Segment Open

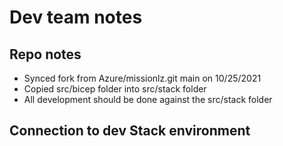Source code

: # Dev team notes

## Repo notes

- Synced fork from Azure/missionlz.git main on 10/25/2021
- Copied src/bicep folder into src/stack folder
- All development should be done against the src/stack folder

## Connection to dev Stack environment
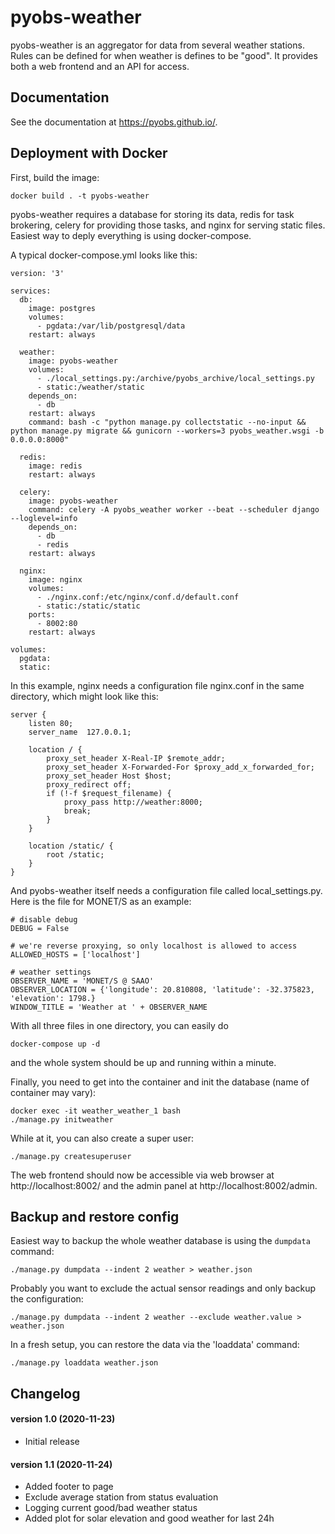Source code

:# pyobs-weather

pyobs-weather is an aggregator for data from several weather stations. Rules can be defined for when weather
is defines to be "good". It provides both a web frontend and an API for access.


## Documentation

See the documentation at https://pyobs.github.io/.

## Deployment with Docker
 
First, build the image:

    docker build . -t pyobs-weather

pyobs-weather requires a database for storing its data, redis for task brokering, celery for providing those tasks, 
and nginx for serving static files. Easiest way to deply everything is using docker-compose.

A typical docker-compose.yml looks like this:    

    version: '3'

    services:
      db:
        image: postgres
        volumes:
          - pgdata:/var/lib/postgresql/data
        restart: always
    
      weather:
        image: pyobs-weather
        volumes:
          - ./local_settings.py:/archive/pyobs_archive/local_settings.py
          - static:/weather/static
        depends_on:
          - db
        restart: always
        command: bash -c "python manage.py collectstatic --no-input && python manage.py migrate && gunicorn --workers=3 pyobs_weather.wsgi -b 0.0.0.0:8000"
    
      redis:
        image: redis
        restart: always
    
      celery:
        image: pyobs-weather
        command: celery -A pyobs_weather worker --beat --scheduler django --loglevel=info
        depends_on:
          - db
          - redis
        restart: always
    
      nginx:
        image: nginx
        volumes:
          - ./nginx.conf:/etc/nginx/conf.d/default.conf
          - static:/static/static
        ports:
          - 8002:80
        restart: always
    
    volumes:
      pgdata:
      static:
      
In this example, nginx needs a configuration file nginx.conf in the same directory, which might look like this:

    server {
        listen 80;
        server_name  127.0.0.1;
    
        location / {
            proxy_set_header X-Real-IP $remote_addr;
            proxy_set_header X-Forwarded-For $proxy_add_x_forwarded_for;
            proxy_set_header Host $host;
            proxy_redirect off;
            if (!-f $request_filename) {
                proxy_pass http://weather:8000;
                break;
            }
        }
    
        location /static/ {
            root /static;
        }
    }
 
 And pyobs-weather itself needs a configuration file called local_settings.py. Here is the file for MONET/S as an
 example:
 
    # disable debug
    DEBUG = False
    
    # we're reverse proxying, so only localhost is allowed to access
    ALLOWED_HOSTS = ['localhost']
    
    # weather settings
    OBSERVER_NAME = 'MONET/S @ SAAO'
    OBSERVER_LOCATION = {'longitude': 20.810808, 'latitude': -32.375823, 'elevation': 1798.}
    WINDOW_TITLE = 'Weather at ' + OBSERVER_NAME

With all three files in one directory, you can easily do

    docker-compose up -d
    
 and the whole system should be up and running within a minute.
 
 Finally, you need to get into the container and init the database (name of container may vary):
 
    docker exec -it weather_weather_1 bash
    ./manage.py initweather
    
 While at it, you can also create a super user:
 
    ./manage.py createsuperuser 
    
 The web frontend should now be accessible via web browser at http://localhost:8002/ and the admin panel
 at http://localhost:8002/admin.
 
 
 ## Backup and restore config
 
Easiest way to backup the whole weather database is using the `dumpdata` command:
 
    ./manage.py dumpdata --indent 2 weather > weather.json

Probably you want to exclude the actual sensor readings and only backup the configuration:

    ./manage.py dumpdata --indent 2 weather --exclude weather.value > weather.json

In a fresh setup, you can restore the data via the 'loaddata' command:

    ./manage.py loaddata weather.json
    
    
## Changelog

#### version 1.0 (2020-11-23)
- Initial release

#### version 1.1 (2020-11-24)
- Added footer to page 
- Exclude average station from status evaluation
- Logging current good/bad weather status
- Added plot for solar elevation and good weather for last 24h
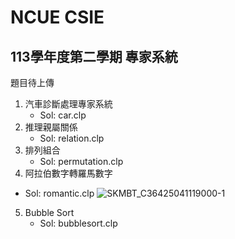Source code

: # NCUE CSIE
## 113學年度第二學期 專家系統
題目待上傳
1. 汽車診斷處理專家系統
    - Sol: car.clp
2.  推理親屬關係
    - Sol: relation.clp
3.  排列組合
    - Sol: permutation.clp
4. 阿拉伯數字轉羅馬數字
  - Sol: romantic.clp
![SKMBT_C36425041119000-1](https://github.com/user-attachments/assets/ff96c809-3934-400a-97d7-b176a4dc408b)
5. Bubble Sort
    - Sol: bubblesort.clp
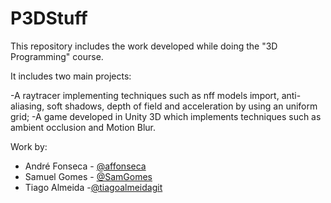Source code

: # P3DStuff

This repository includes the work developed while doing the "3D Programming" course.

It includes two main projects:

-A raytracer implementing techniques such as nff models import, anti-aliasing, soft shadows, depth of field and acceleration by using an uniform grid;
-A game developed in Unity 3D which implements techniques such as ambient occlusion and Motion Blur.

Work by:
  - André Fonseca - [@affonseca](https://github.com/affonseca)
  - Samuel Gomes - [@SamGomes](https://github.com/SamGomes)
  - Tiago Almeida -[@tiagoalmeidagit](https://github.com/tiagoalmeidagit)
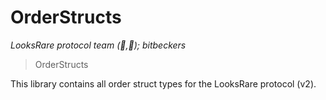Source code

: # OrderStructs

*LooksRare protocol team (👀,💎); bitbeckers*

> OrderStructs

This library contains all order struct types for the LooksRare protocol (v2).





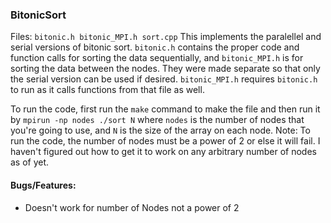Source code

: ### BitonicSort
Files: `bitonic.h bitonic_MPI.h sort.cpp`
This implements the paralellel and serial versions of bitonic sort. `bitonic.h`
contains the proper code and function calls for sorting the data sequentially,
and `bitonic_MPI.h` is for sorting the data between the nodes. They were made
separate so that only the serial version can be used if desired. `bitonic_MPI.h`
requires `bitonic.h` to run as it calls functions from that file as well.

To run the code, first run the `make` command to make the file and then run it
by `mpirun -np nodes ./sort N` where `nodes` is the number of nodes that you're
going to use, and `N` is the size of the array on each node. Note: To run the
code, the number of nodes must be a power of 2 or else it will fail. I haven't
figured out how to get it to work on any arbitrary number of nodes as of yet.

#### Bugs/Features:
* Doesn't work for number of Nodes not a power of 2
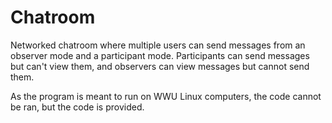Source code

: # Chatroom
Networked chatroom where multiple users can send messages from an observer mode and a participant mode. Participants can send messages but can't view them, and observers can view messages but cannot send them.

As the program is meant to run on WWU Linux computers, the code cannot be ran, but the code is provided.

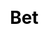 ---
title: Bet
layout: guess_who_win_rock/bet
description: Guess Who Wins - page bet.
js: ["js/game/guess_who_win_rock/parameter.js", "js/game/guess_who_win_rock/bet.js"]
css: ["css/game/guess_who_win_rock/guess_who_win_rock.css"]
---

Segment Closed

## YOUR OBJECTIVE
Would you copy, word for word, only the lines above from the one containing "WINDOW_TITLE = 'Weather" through the one containing "-A raytracer implementing", both included, and please leave out the pictures?

## ANSWER
    WINDOW_TITLE = 'Weather at ' + OBSERVER_NAME

With all three files in one directory, you can easily do

    docker-compose up -d
    
 and the whole system should be up and running within a minute.
 
 Finally, you need to get into the container and init the database (name of container may vary):
 
    docker exec -it weather_weather_1 bash
    ./manage.py initweather
    
 While at it, you can also create a super user:
 
    ./manage.py createsuperuser 
    
 The web frontend should now be accessible via web browser at http://localhost:8002/ and the admin panel
 at http://localhost:8002/admin.
 
 
 ## Backup and restore config
 
Easiest way to backup the whole weather database is using the `dumpdata` command:
 
    ./manage.py dumpdata --indent 2 weather > weather.json

Probably you want to exclude the actual sensor readings and only backup the configuration:

    ./manage.py dumpdata --indent 2 weather --exclude weather.value > weather.json

In a fresh setup, you can restore the data via the 'loaddata' command:

    ./manage.py loaddata weather.json
    
    
## Changelog

#### version 1.0 (2020-11-23)
- Initial release

#### version 1.1 (2020-11-24)
- Added footer to page 
- Exclude average station from status evaluation
- Logging current good/bad weather status
- Added plot for solar elevation and good weather for last 24h
Source code

: # NCUE CSIE
## 113學年度第二學期 專家系統
題目待上傳
1. 汽車診斷處理專家系統
    - Sol: car.clp
2.  推理親屬關係
    - Sol: relation.clp
3.  排列組合
    - Sol: permutation.clp
4. 阿拉伯數字轉羅馬數字
  - Sol: romantic.clp
![SKMBT_C36425041119000-1](https://github.com/user-attachments/assets/ff96c809-3934-400a-97d7-b176a4dc408b)
5. Bubble Sort
    - Sol: bubblesort.clp
Source code

: # P3DStuff

This repository includes the work developed while doing the "3D Programming" course.

It includes two main projects:

-A raytracer implementing techniques such as nff models import, anti-aliasing, soft shadows, depth of field and acceleration by using an uniform grid;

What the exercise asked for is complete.